Raw data -
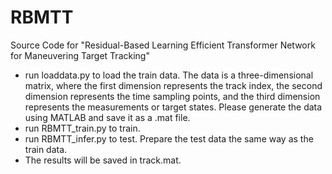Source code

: # RBMTT
Source Code for "Residual-Based Learning Efficient Transformer Network for Maneuvering Target Tracking"

* run loaddata.py to load the train data. The data is a three-dimensional matrix, where the first dimension represents the track index, the second dimension represents the time sampling points, and the third dimension represents the measurements or target states. Please generate the data using MATLAB and save it as a .mat file. 
* run RBMTT_train.py to train.
* run RBMTT_infer.py to test. Prepare the test data the same way as the train data.
* The results will be saved in track.mat.
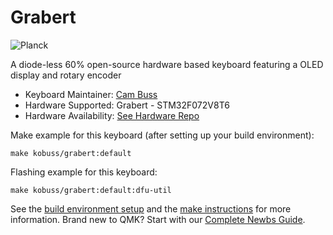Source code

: # Grabert

![Planck](https://raw.githubusercontent.com/KoBussLLC/grabert-hardware/main/doc/grabert_white_pulse.jpg)

A diode-less 60% open-source hardware based keyboard featuring a OLED display and rotary encoder

* Keyboard Maintainer: [Cam Buss](https://github.com/camrbuss)
* Hardware Supported: Grabert - STM32F072V8T6
* Hardware Availability: [See Hardware Repo](https://github.com/KoBussLLC/grabert-hardware)

Make example for this keyboard (after setting up your build environment):

    make kobuss/grabert:default

Flashing example for this keyboard:

    make kobuss/grabert:default:dfu-util

See the [build environment setup](https://docs.qmk.fm/#/getting_started_build_tools) and the [make instructions](https://docs.qmk.fm/#/getting_started_make_guide) for more information. Brand new to QMK? Start with our [Complete Newbs Guide](https://docs.qmk.fm/#/newbs).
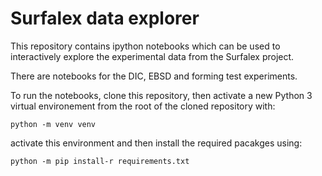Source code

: # Surfalex data explorer

This repository contains ipython notebooks which can be used to interactively explore the experimental data from the Surfalex project. 

There are notebooks for the DIC, EBSD and forming test experiments.

To run the notebooks, clone this repository, then activate a new Python 3 virtual environement from the root of the cloned repository with:

`python -m venv venv`

activate this environment and then install the required pacakges using:

`python -m pip install-r requirements.txt`
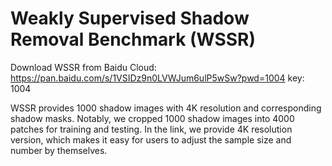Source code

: # Weakly Supervised Shadow Removal Benchmark (WSSR)
Download WSSR from Baidu Cloud: https://pan.baidu.com/s/1VSIDz9n0LVWJum6ulP5wSw?pwd=1004 key: 1004

WSSR provides 1000 shadow images with 4K resolution and corresponding shadow masks.
Notably, we cropped 1000 shadow images into 4000 patches for training and testing.
In the link, we provide 4K resolution version, which makes it easy for users to adjust the sample size and number by themselves.

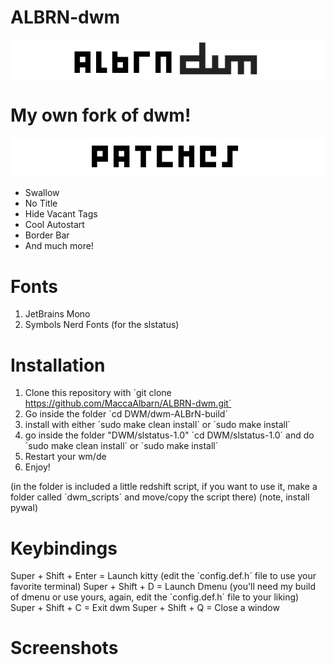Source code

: # ALBRN-dwm
![albrndwm](dwm1.png)

# My own fork of dwm!

![patches](patches.png)

- Swallow
- No Title
- Hide Vacant Tags
- Cool Autostart
- Border Bar
- And much more!

# Fonts
1. JetBrains Mono
2. Symbols Nerd Fonts (for the slstatus)

# Installation

1. Clone this repository with ´git clone https://github.com/MaccaAlbarn/ALBRN-dwm.git´
2. Go inside the folder ´cd DWM/dwm-ALBrN-build´
3. install with either ´sudo make clean install´ or ´sudo make install´
4. go inside the folder "DWM/slstatus-1.0" ´cd DWM/slstatus-1.0´ and do ´sudo make clean install´ or ´sudo make install´
5. Restart your wm/de
6. Enjoy!

(in the folder is included a little redshift script, if you want to use it, make a folder called ´dwm_scripts´ and move/copy the script there)
(note, install pywal)

# Keybindings

Super + Shift + Enter = Launch kitty (edit the ´config.def.h´ file to use your favorite terminal)
Super + Shift + D = Launch Dmenu (you'll need my build of dmenu or use yours, again, edit the ´config.def.h´ file to your liking)
Super + Shift + C = Exit dwm
Super + Shift + Q = Close a window

# Screenshots
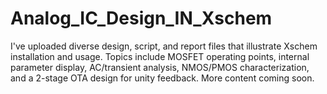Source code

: # Analog_IC_Design_IN_Xschem
I've uploaded diverse design, script, and report files that illustrate Xschem installation and usage. Topics include MOSFET operating points, internal parameter display, AC/transient analysis, NMOS/PMOS characterization, and a 2-stage OTA design for unity feedback. More content coming soon.
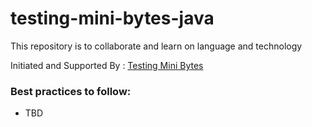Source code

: # testing-mini-bytes-java
This repository is to collaborate and learn on language and technology

Initiated and Supported By : <a name="tmb"></a>[Testing Mini Bytes](https://www.youtube.com/c/testingminibytes#tmb)

### Best practices to follow:
- TBD
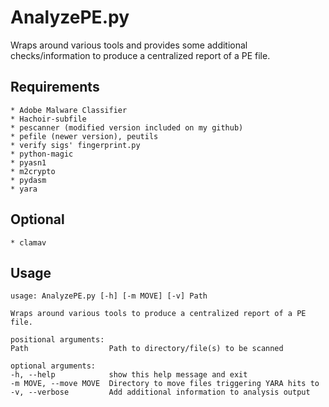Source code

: AnalyzePE.py
=============

Wraps around various tools and provides some additional checks/information to produce a centralized report of a PE file.

Requirements
------------
	* Adobe Malware Classifier
	* Hachoir-subfile
	* pescanner (modified version included on my github)
	* pefile (newer version), peutils
	* verify sigs' fingerprint.py
	* python-magic
	* pyasn1
	* m2crypto
	* pydasm
	* yara
	
Optional
--------
	* clamav

Usage
-----
	usage: AnalyzePE.py [-h] [-m MOVE] [-v] Path

	Wraps around various tools to produce a centralized report of a PE file.

	positional arguments:
	Path                  Path to directory/file(s) to be scanned

	optional arguments:
	-h, --help            show this help message and exit
	-m MOVE, --move MOVE  Directory to move files triggering YARA hits to
	-v, --verbose         Add additional information to analysis output
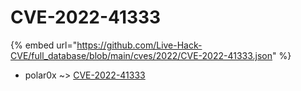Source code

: # CVE-2022-41333
{% embed url="https://github.com/Live-Hack-CVE/full_database/blob/main/cves/2022/CVE-2022-41333.json" %}

* polar0x ~> [CVE-2022-41333](https://www.alice-snow.ru/2022/database/cve-2022-41333/cve-2022-41333-polar0x)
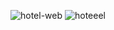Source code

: ![hotel-web](https://user-images.githubusercontent.com/87219816/133098822-d9ac1d7a-9af4-47fa-bfda-5f6ce594747c.PNG)
![hoteeel](https://user-images.githubusercontent.com/87219816/133099036-29c34d47-1320-4a49-b866-ae1e6633f75d.PNGecho)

Problem to solve - Copy every line of the data that carries the word "produce".

Reply to the exercise -
Wraps around various tools and provides some additional checks/information to produce a centralized report of a PE file.
	Wraps around various tools to produce a centralized report of a PE file.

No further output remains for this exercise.